An seiner beruflichen Karriere schätzt Claude auch die vielfältigen praktischen Erfahrungen mit PatientInnen. Einer der ersten war vom Hals abwärts vollständig gelähmt. Er erhielt eine Gehirn-Computer-Schnittstelle an seinem motorischen Kortex, um seine Bewegungsabsichten zu lesen und diese mit der Bewegung eines Cursors auf dem Bildschirm umzusetzen. Claude berichtet: „Ein erster Schritt, um einer gelähmten Person Mobilität zu geben. Da er ein Computerfreak war, war er sehr daran interessiert, Teil unseres Entwicklungsteams zu sein.“  

Ein junger an Parkinson Erkrankter profitierte von der Tiefenhirnstimulation: Implantierte Elektroden stimulieren dabei dauerhaft bestimmte Gehirnregionen und unterdrücken durch Strom den für Parkinson typischen Tremor.  
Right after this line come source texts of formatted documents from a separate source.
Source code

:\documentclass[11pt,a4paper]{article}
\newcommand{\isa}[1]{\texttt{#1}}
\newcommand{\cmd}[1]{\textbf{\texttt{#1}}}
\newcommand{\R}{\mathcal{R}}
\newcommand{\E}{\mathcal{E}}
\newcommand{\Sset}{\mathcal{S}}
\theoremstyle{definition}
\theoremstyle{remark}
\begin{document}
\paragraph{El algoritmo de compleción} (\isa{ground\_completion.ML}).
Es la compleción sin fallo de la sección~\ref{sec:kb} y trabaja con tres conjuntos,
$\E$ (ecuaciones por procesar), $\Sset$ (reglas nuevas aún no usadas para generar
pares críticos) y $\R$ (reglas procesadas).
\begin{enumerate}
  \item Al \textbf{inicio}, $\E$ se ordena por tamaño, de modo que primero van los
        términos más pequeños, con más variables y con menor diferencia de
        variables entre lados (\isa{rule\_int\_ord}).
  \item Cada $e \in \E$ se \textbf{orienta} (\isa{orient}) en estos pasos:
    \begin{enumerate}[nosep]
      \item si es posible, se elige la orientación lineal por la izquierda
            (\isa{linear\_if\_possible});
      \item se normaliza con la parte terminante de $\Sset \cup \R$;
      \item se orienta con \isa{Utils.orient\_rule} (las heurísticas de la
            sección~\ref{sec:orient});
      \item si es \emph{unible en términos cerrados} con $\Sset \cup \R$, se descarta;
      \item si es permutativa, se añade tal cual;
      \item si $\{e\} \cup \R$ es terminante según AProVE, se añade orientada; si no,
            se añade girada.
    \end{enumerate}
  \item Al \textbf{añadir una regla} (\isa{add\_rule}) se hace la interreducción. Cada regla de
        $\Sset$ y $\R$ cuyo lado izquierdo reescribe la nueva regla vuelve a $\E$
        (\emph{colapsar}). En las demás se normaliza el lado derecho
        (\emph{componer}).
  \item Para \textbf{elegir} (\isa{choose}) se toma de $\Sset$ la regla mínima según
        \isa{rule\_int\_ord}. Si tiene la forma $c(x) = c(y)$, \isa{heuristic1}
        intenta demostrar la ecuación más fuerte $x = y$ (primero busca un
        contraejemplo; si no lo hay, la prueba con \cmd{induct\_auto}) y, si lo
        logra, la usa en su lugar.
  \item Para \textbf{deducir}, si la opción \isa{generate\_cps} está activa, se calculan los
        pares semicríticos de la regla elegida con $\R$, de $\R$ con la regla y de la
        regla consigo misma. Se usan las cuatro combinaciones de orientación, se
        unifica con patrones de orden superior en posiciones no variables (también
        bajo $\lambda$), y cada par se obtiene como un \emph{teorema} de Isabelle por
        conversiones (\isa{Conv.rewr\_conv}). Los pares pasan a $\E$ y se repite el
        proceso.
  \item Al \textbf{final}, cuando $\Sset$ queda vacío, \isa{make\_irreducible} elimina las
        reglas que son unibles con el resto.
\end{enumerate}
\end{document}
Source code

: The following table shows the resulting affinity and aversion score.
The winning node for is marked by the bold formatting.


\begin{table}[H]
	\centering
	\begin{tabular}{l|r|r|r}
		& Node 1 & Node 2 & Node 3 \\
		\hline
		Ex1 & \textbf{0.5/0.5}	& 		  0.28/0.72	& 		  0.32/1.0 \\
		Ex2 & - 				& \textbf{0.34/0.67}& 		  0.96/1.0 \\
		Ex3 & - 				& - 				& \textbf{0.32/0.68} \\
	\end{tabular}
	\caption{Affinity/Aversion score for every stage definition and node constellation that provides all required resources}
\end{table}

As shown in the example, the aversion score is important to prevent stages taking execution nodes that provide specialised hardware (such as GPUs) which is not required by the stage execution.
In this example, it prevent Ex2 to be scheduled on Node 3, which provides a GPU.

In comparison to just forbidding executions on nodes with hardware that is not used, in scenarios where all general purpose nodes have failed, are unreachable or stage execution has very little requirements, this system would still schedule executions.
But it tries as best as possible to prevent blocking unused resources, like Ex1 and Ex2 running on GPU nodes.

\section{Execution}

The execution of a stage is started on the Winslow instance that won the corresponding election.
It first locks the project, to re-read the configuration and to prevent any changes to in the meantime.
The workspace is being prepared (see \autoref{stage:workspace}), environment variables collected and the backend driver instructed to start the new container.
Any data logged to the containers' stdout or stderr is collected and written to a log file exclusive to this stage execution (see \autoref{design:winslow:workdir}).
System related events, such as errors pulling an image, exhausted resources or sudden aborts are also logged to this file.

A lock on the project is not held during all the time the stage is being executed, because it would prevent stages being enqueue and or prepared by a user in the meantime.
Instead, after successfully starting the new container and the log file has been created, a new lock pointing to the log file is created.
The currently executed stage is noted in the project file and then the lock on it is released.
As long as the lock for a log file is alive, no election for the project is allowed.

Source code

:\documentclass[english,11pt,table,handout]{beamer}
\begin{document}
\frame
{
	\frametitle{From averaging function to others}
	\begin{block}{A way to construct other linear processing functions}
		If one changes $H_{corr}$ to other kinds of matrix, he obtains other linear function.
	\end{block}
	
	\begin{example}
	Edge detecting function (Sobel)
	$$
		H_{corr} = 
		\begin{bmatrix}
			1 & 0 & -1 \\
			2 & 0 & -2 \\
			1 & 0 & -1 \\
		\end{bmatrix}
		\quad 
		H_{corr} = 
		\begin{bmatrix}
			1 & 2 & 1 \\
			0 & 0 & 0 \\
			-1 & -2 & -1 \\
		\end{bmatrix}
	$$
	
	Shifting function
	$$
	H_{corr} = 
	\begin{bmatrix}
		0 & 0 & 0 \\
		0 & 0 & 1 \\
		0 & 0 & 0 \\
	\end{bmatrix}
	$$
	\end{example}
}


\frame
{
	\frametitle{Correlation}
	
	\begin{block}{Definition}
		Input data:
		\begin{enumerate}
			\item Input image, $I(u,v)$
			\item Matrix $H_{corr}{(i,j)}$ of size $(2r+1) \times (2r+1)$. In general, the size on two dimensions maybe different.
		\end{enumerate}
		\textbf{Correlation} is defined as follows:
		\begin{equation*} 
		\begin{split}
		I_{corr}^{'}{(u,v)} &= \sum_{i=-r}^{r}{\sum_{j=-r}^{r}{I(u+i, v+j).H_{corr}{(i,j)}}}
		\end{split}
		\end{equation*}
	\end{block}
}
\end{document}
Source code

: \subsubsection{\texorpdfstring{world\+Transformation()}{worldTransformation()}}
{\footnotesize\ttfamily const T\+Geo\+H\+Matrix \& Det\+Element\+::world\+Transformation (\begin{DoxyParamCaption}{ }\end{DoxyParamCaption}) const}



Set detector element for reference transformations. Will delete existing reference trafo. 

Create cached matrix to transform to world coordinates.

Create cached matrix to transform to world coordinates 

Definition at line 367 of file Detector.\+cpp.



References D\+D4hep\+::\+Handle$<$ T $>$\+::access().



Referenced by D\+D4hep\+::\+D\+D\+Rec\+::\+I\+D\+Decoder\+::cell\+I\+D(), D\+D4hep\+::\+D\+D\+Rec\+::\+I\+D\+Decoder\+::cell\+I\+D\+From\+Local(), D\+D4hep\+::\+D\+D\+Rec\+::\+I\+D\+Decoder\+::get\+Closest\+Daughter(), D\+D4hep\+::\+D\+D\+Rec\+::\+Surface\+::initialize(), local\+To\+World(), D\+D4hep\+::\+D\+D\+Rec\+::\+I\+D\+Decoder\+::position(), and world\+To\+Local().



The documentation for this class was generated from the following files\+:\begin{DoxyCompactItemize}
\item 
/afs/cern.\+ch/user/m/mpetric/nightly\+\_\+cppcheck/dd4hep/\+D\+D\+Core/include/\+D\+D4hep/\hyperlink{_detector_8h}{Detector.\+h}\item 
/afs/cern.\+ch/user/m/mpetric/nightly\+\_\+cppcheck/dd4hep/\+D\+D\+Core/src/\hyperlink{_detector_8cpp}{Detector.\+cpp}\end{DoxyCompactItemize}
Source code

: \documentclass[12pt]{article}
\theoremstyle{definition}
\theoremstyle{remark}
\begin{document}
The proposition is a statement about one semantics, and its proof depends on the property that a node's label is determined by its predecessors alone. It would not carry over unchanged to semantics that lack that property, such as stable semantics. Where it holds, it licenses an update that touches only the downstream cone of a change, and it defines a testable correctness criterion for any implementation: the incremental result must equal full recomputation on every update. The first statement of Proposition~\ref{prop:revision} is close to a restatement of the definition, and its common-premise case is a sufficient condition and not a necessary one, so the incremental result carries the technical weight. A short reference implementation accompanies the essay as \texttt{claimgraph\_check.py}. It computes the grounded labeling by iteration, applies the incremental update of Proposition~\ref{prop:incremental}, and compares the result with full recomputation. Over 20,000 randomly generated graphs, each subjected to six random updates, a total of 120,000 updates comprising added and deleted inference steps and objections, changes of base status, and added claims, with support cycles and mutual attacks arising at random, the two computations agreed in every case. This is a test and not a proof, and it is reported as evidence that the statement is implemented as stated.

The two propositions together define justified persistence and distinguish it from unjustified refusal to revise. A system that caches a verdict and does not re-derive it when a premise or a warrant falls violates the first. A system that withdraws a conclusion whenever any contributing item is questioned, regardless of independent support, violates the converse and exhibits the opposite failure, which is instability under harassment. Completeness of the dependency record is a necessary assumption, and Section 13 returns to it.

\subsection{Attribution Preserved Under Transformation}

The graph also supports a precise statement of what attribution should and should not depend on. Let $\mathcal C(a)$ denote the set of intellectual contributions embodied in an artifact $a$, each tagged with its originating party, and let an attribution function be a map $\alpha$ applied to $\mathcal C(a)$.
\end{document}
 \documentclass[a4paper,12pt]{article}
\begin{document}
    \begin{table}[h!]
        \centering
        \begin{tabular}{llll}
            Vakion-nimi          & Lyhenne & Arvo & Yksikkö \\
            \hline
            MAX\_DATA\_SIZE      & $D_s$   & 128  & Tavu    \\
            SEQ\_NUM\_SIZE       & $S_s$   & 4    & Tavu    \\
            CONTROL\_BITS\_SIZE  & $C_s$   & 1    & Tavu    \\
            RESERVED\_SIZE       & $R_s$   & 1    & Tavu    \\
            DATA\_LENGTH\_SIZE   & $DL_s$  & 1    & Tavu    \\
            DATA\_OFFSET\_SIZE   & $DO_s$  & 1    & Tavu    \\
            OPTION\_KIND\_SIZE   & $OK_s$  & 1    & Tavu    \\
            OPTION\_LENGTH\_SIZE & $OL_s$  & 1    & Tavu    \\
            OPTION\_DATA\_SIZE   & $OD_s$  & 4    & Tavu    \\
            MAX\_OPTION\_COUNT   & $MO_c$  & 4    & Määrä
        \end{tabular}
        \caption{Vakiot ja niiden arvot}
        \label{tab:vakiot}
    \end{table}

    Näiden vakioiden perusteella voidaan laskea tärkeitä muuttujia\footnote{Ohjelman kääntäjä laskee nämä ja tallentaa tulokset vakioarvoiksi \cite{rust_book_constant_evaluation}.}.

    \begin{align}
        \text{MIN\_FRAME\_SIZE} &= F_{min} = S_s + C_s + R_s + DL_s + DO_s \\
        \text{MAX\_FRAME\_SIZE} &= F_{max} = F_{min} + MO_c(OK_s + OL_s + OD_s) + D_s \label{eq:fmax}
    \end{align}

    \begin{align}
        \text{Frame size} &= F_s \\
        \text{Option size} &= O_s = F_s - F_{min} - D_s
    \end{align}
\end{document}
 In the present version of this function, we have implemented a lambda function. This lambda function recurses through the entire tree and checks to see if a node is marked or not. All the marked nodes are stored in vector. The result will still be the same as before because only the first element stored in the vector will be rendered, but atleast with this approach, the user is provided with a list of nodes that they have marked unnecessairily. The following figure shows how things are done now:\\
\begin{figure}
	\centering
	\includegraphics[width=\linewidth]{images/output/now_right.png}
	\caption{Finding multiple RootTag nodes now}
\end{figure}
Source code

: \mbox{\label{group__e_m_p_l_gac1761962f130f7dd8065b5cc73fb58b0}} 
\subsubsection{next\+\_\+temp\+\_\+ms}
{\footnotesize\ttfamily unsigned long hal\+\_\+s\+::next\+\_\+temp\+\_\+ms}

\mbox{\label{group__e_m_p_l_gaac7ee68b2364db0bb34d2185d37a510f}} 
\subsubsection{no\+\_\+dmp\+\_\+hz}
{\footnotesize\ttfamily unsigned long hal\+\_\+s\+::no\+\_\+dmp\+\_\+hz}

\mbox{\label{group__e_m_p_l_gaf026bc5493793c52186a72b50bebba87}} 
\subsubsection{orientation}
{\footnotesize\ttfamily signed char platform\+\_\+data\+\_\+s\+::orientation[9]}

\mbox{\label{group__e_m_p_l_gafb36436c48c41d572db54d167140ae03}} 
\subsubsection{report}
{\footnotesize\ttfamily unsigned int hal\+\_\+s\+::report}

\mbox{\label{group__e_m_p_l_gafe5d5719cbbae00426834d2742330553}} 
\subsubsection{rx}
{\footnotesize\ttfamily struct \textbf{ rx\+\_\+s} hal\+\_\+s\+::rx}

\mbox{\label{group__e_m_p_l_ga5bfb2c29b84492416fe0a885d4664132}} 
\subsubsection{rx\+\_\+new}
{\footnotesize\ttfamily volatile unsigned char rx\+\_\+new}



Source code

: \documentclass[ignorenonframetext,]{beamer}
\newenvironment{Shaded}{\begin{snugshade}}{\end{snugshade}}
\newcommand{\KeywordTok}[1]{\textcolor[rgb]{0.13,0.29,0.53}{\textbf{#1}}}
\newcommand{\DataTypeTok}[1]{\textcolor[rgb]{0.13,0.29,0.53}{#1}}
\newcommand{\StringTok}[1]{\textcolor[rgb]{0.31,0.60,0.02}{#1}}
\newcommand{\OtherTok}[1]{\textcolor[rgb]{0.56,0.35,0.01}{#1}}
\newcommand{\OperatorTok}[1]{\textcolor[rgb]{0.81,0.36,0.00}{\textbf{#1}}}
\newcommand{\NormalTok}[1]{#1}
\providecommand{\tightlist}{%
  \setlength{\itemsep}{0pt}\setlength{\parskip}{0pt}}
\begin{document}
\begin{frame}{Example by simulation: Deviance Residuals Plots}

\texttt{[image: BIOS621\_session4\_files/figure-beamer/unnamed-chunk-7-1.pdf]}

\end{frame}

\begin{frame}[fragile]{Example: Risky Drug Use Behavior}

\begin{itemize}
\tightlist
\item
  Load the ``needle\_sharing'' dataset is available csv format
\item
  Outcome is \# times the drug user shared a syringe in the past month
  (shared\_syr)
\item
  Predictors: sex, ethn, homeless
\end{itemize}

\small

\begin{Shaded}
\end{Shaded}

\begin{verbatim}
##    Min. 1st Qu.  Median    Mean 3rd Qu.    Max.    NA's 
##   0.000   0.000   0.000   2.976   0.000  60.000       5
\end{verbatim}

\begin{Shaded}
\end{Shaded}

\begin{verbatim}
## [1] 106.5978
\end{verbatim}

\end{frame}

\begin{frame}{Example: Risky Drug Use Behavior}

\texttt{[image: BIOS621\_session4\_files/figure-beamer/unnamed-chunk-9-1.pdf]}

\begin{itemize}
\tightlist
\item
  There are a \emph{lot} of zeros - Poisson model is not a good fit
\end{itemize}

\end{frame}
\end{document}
Claude stellte den Fall seinem früheren Arbeitgeber Medtronic, der viel auf diesem Gebiet forscht, vor. Der Patient war mit einem Gerät zum Ein- und Ausschalten bereit zu zeigen, wer er ohne Stimulation ist. Innerhalb von Sekunden war er schwerbehinderte. „Er konnte die Fernbedienung nicht wieder einschalten. Also half ich ihm, wieder in seine stimulierte Situation zurückzukehren“, berichtet Claude. „Wenn man solchen Menschen begegnet, erkennt man den Wert seiner Arbeit.“

Photo showing a person holding a pacemaker in his hand.

Herzschrittmacher sind seit den 1960er Jahren verbreitet und helfen Patienten mit Herzkrankheiten

Photo showing a palm holding a tiny medical implant.

Winziges medizinisches Implantat

„Die Miniaturisierung, die seit den Anfängen aktiver medizinischer Implantate stattgefunden hat, können der klassische Herzschrittmacher im Vergleich zum modernen Mini-Implantat, nicht besser widerspiegeln“, zeigt Claude Clement.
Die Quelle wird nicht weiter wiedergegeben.